── Input material ──

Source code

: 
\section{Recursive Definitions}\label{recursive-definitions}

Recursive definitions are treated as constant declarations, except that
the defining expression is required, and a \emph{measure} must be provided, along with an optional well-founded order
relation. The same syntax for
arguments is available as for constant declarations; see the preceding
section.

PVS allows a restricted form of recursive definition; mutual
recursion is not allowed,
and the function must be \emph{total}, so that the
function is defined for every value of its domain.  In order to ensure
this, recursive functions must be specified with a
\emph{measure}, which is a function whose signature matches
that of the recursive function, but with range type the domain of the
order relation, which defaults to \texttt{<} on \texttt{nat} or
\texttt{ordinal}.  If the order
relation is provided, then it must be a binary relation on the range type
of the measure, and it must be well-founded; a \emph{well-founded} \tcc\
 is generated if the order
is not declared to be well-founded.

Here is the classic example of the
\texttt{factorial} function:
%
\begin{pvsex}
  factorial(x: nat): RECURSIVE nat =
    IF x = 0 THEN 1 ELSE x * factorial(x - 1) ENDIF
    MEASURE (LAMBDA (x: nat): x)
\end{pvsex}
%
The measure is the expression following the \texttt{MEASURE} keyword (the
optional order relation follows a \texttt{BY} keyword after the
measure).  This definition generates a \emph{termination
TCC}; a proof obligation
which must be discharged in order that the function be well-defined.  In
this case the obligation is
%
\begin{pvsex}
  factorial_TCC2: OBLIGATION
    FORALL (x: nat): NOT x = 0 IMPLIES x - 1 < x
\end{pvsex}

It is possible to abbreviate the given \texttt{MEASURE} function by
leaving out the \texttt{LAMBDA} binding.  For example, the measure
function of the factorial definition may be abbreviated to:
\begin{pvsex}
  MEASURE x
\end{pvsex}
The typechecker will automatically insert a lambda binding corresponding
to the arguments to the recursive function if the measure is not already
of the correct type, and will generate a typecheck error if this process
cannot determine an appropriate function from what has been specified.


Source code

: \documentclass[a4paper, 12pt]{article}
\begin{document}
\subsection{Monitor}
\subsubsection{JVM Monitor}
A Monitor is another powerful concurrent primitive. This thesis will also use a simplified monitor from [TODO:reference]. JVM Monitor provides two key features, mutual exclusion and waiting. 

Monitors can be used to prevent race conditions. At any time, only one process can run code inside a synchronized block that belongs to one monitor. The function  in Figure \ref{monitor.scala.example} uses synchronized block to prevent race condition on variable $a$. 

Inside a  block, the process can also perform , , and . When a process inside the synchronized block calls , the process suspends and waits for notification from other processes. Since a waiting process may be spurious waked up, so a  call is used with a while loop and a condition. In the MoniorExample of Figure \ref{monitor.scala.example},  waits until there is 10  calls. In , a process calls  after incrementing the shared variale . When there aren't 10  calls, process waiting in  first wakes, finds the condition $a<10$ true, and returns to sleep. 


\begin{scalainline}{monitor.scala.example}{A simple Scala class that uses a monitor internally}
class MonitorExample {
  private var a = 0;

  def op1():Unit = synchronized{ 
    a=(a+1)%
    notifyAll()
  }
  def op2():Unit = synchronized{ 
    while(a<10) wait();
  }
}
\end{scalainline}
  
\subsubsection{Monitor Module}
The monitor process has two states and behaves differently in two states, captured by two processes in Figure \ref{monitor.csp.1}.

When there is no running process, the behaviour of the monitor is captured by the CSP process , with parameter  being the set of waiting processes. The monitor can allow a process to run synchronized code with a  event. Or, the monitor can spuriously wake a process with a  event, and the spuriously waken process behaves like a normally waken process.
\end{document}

───

• What you will do
Your task is to retype all of the records exactly.

• Exercise output
Source code

: 
\section{Recursive Definitions}\label{recursive-definitions}

Recursive definitions are treated as constant declarations, except that
the defining expression is required, and a \emph{measure} must be provided, along with an optional well-founded order
relation. The same syntax for
arguments is available as for constant declarations; see the preceding
section.

PVS allows a restricted form of recursive definition; mutual
recursion is not allowed,
and the function must be \emph{total}, so that the
function is defined for every value of its domain.  In order to ensure
this, recursive functions must be specified with a
\emph{measure}, which is a function whose signature matches
that of the recursive function, but with range type the domain of the
order relation, which defaults to \texttt{<} on \texttt{nat} or
\texttt{ordinal}.  If the order
relation is provided, then it must be a binary relation on the range type
of the measure, and it must be well-founded; a \emph{well-founded} \tcc\
 is generated if the order
is not declared to be well-founded.

Here is the classic example of the
\texttt{factorial} function:
%
\begin{pvsex}
  factorial(x: nat): RECURSIVE nat =
    IF x = 0 THEN 1 ELSE x * factorial(x - 1) ENDIF
    MEASURE (LAMBDA (x: nat): x)
\end{pvsex}
%
The measure is the expression following the \texttt{MEASURE} keyword (the
optional order relation follows a \texttt{BY} keyword after the
measure).  This definition generates a \emph{termination
TCC}; a proof obligation
which must be discharged in order that the function be well-defined.  In
this case the obligation is
%
\begin{pvsex}
  factorial_TCC2: OBLIGATION
    FORALL (x: nat): NOT x = 0 IMPLIES x - 1 < x
\end{pvsex}

It is possible to abbreviate the given \texttt{MEASURE} function by
leaving out the \texttt{LAMBDA} binding.  For example, the measure
function of the factorial definition may be abbreviated to:
\begin{pvsex}
  MEASURE x
\end{pvsex}
The typechecker will automatically insert a lambda binding corresponding
to the arguments to the recursive function if the measure is not already
of the correct type, and will generate a typecheck error if this process
cannot determine an appropriate function from what has been specified.


Source code

: \documentclass[a4paper, 12pt]{article}
\begin{document}
\subsection{Monitor}
\subsubsection{JVM Monitor}
A Monitor is another powerful concurrent primitive. This thesis will also use a simplified monitor from [TODO:reference]. JVM Monitor provides two key features, mutual exclusion and waiting. 

Monitors can be used to prevent race conditions. At any time, only one process can run code inside a synchronized block that belongs to one monitor. The function  in Figure \ref{monitor.scala.example} uses synchronized block to prevent race condition on variable $a$. 

Inside a  block, the process can also perform , , and . When a process inside the synchronized block calls , the process suspends and waits for notification from other processes. Since a waiting process may be spurious waked up, so a  call is used with a while loop and a condition. In the MoniorExample of Figure \ref{monitor.scala.example},  waits until there is 10  calls. In , a process calls  after incrementing the shared variale . When there aren't 10  calls, process waiting in  first wakes, finds the condition $a<10$ true, and returns to sleep. 


\begin{scalainline}{monitor.scala.example}{A simple Scala class that uses a monitor internally}
class MonitorExample {
  private var a = 0;

  def op1():Unit = synchronized{ 
    a=(a+1)%
    notifyAll()
  }
  def op2():Unit = synchronized{ 
    while(a<10) wait();
  }
}
\end{scalainline}
  
\subsubsection{Monitor Module}
The monitor process has two states and behaves differently in two states, captured by two processes in Figure \ref{monitor.csp.1}.

When there is no running process, the behaviour of the monitor is captured by the CSP process , with parameter  being the set of waiting processes. The monitor can allow a process to run synchronized code with a  event. Or, the monitor can spuriously wake a process with a  event, and the spuriously waken process behaves like a normally waken process.
\end{document}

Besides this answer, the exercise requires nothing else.